History of world’s oldest pay toilets can be traced to ancient Rome. Emperor Vespasian was not only the founder of the Flavian dynasty after the civil wars that followed Nero’s death and the initiator of the Roman Colosseum. He was also the man who introduced first public pay toilets in 74 A.D.
As previously mentioned in our article, the history of bathrooms is thousands of years old and can be traced to ancient Scotland.
Around 8,000 B.C. inhabitants of the Orkney Islands built the first latrine-like plumbing systems for carrying wastes away from the home.
However, ancient Romans went further and found a somewhat odd way of making money on public “waste”.
History counts several bizarre ancient taxes and one of them was the urine tax.
In ancient Rome, human urine was a valuable commodity. Urine was used for a variety of reasons such as tanning, laundering, and even teeth brushing!
Emperor Vespasian (r. A.D. 69-79) and Emperor Nero (r. A.D. 54-68) discovered a golden opportunity to profit from pee. They levied a tax on the acquisition of urine. The result of the urine tax led to the popular Latin phrase Pecunia non alet which means Money does not stink.
Before the first public toilets were introduced, ancient Romans urinated into pots that were emptied into cesspools.
In 74 A.D. Emperor Vespasian re-introduced the urine tax and ordered to construct
public pay urinals, where the waste would be collected and sold as a source of ammonia, which was used for tanning leather and cleaning clothes.
Public urinals are no longer common in Italy, but they are still known as Vespasiani to this day.
In modern times, John Nevil Maskelyne (1839-1917) is credited with the invention of a pay toilet.
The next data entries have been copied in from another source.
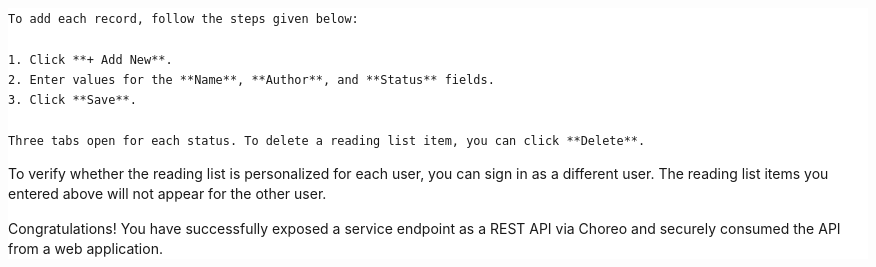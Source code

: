    To add each record, follow the steps given below:

    1. Click **+ Add New**.
    2. Enter values for the **Name**, **Author**, and **Status** fields.
    3. Click **Save**.

    Three tabs open for each status. To delete a reading list item, you can click **Delete**.

To verify whether the reading list is personalized for each user, you can sign in as a different user. The reading list items you entered above will not appear for the other user.

Congratulations! You have successfully exposed a service endpoint as a REST API via Choreo and securely consumed the API from a web application.
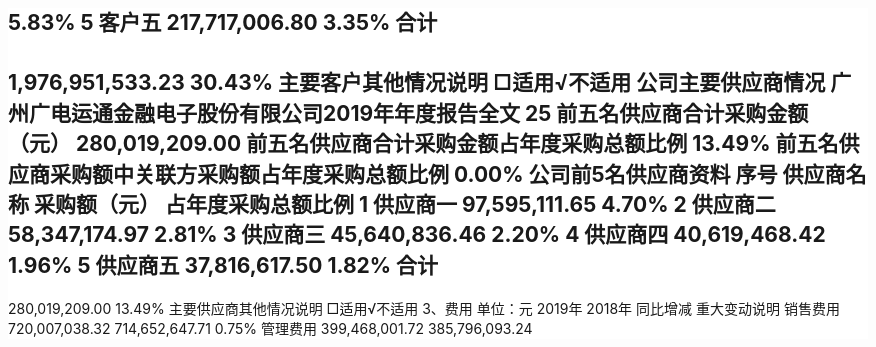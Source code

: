 5.83%
5
客户五
217,717,006.80
3.35%
合计
--
1,976,951,533.23
30.43%
主要客户其他情况说明
□适用√不适用
公司主要供应商情况
广州广电运通金融电子股份有限公司2019年年度报告全文
25
前五名供应商合计采购金额（元）
280,019,209.00
前五名供应商合计采购金额占年度采购总额比例
13.49%
前五名供应商采购额中关联方采购额占年度采购总额比例
0.00%
公司前5名供应商资料
序号
供应商名称
采购额（元）
占年度采购总额比例
1
供应商一
97,595,111.65
4.70%
2
供应商二
58,347,174.97
2.81%
3
供应商三
45,640,836.46
2.20%
4
供应商四
40,619,468.42
1.96%
5
供应商五
37,816,617.50
1.82%
合计
--
280,019,209.00
13.49%
主要供应商其他情况说明
□适用√不适用
3、费用
单位：元
2019年
2018年
同比增减
重大变动说明
销售费用
720,007,038.32
714,652,647.71
0.75%
管理费用
399,468,001.72
385,796,093.24
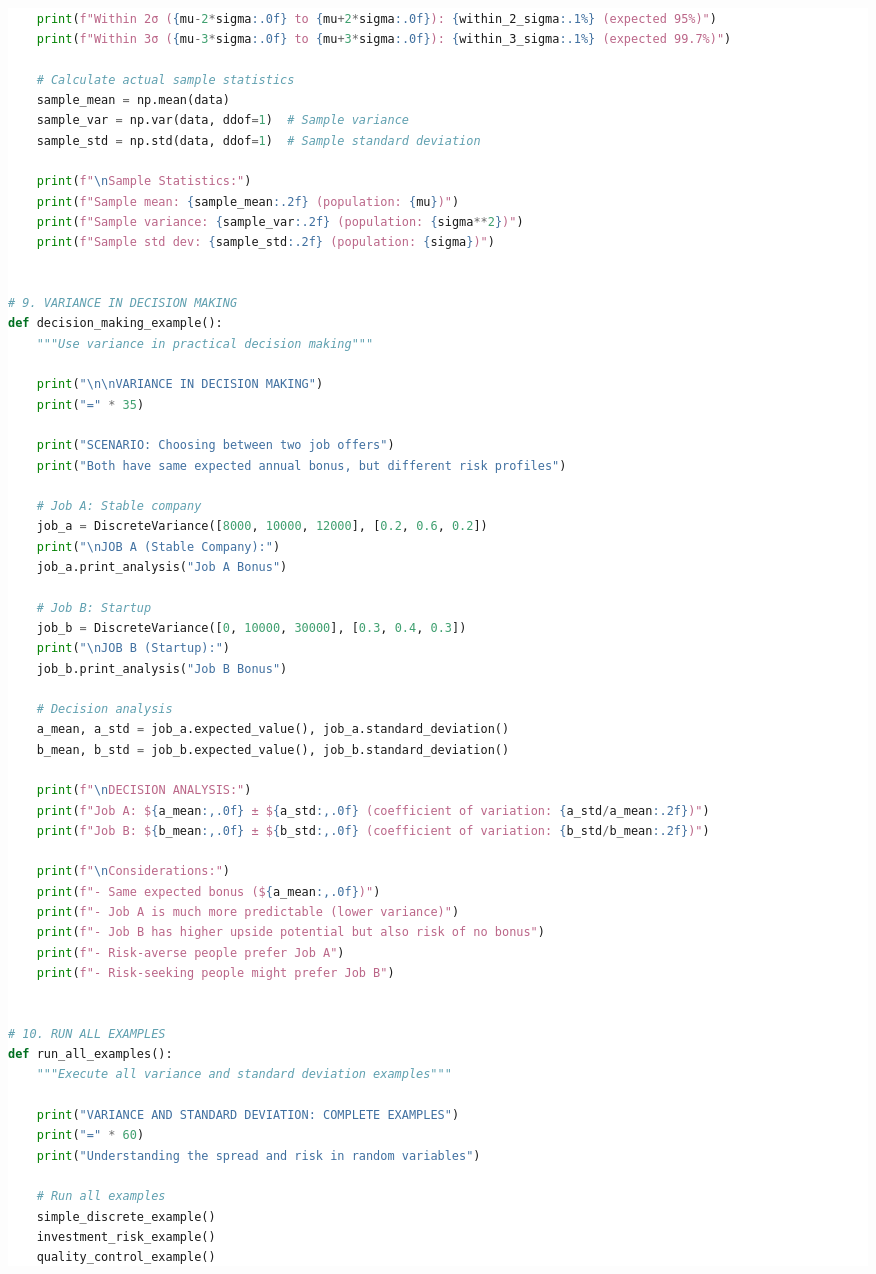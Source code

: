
 ```python
    print(f"Within 2σ ({mu-2*sigma:.0f} to {mu+2*sigma:.0f}): {within_2_sigma:.1%} (expected 95%)")
    print(f"Within 3σ ({mu-3*sigma:.0f} to {mu+3*sigma:.0f}): {within_3_sigma:.1%} (expected 99.7%)")
    
    # Calculate actual sample statistics
    sample_mean = np.mean(data)
    sample_var = np.var(data, ddof=1)  # Sample variance
    sample_std = np.std(data, ddof=1)  # Sample standard deviation
    
    print(f"\nSample Statistics:")
    print(f"Sample mean: {sample_mean:.2f} (population: {mu})")
    print(f"Sample variance: {sample_var:.2f} (population: {sigma**2})")
    print(f"Sample std dev: {sample_std:.2f} (population: {sigma})")


# 9. VARIANCE IN DECISION MAKING
def decision_making_example():
    """Use variance in practical decision making"""
    
    print("\n\nVARIANCE IN DECISION MAKING")
    print("=" * 35)
    
    print("SCENARIO: Choosing between two job offers")
    print("Both have same expected annual bonus, but different risk profiles")
    
    # Job A: Stable company
    job_a = DiscreteVariance([8000, 10000, 12000], [0.2, 0.6, 0.2])
    print("\nJOB A (Stable Company):")
    job_a.print_analysis("Job A Bonus")
    
    # Job B: Startup
    job_b = DiscreteVariance([0, 10000, 30000], [0.3, 0.4, 0.3])
    print("\nJOB B (Startup):")  
    job_b.print_analysis("Job B Bonus")
    
    # Decision analysis
    a_mean, a_std = job_a.expected_value(), job_a.standard_deviation()
    b_mean, b_std = job_b.expected_value(), job_b.standard_deviation()
    
    print(f"\nDECISION ANALYSIS:")
    print(f"Job A: ${a_mean:,.0f} ± ${a_std:,.0f} (coefficient of variation: {a_std/a_mean:.2f})")
    print(f"Job B: ${b_mean:,.0f} ± ${b_std:,.0f} (coefficient of variation: {b_std/b_mean:.2f})")
    
    print(f"\nConsiderations:")
    print(f"- Same expected bonus (${a_mean:,.0f})")
    print(f"- Job A is much more predictable (lower variance)")
    print(f"- Job B has higher upside potential but also risk of no bonus")
    print(f"- Risk-averse people prefer Job A")
    print(f"- Risk-seeking people might prefer Job B")


# 10. RUN ALL EXAMPLES
def run_all_examples():
    """Execute all variance and standard deviation examples"""
    
    print("VARIANCE AND STANDARD DEVIATION: COMPLETE EXAMPLES")
    print("=" * 60)
    print("Understanding the spread and risk in random variables")
    
    # Run all examples
    simple_discrete_example()
    investment_risk_example()
    quality_control_example()
```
John Nevil Maskelyne was an English stage magician, inventor and a descendant of the Astronomer Royal Nevil Maskelyne.
In the 19th century, Maskelyne invented a lock for London toilets, the insertion of a penny coin to operate it, hence the euphemism to «spend a penny».
There has been a lot of disagreement about pay toilets and many feel they should be banned. “When a man’s or woman’s natural body functions are restricted because he or she doesn’t have a piece of change, there is no true freedom,” Ira Gessel, founder of The Committee to End Pay Toilets in America,(CEPTIA) said.
Like much of the world, pay toilets were once common in the United States. The majority of pay toilet locks were manufactured by one company, Nik-O-Lok, which charged 10 cents per use. By 1970, America had over 50,000 pay toilets. By 1980, there were almost none because many people felt pay toilets were an unethical infringement on basic human rights.
It took some years, but CEPTIA was successful and pay toilets were banned in several states.
In Europe, on the other hand pay toilets are very common sight. Paying to use a public WC is a European custom that annoys many Americans.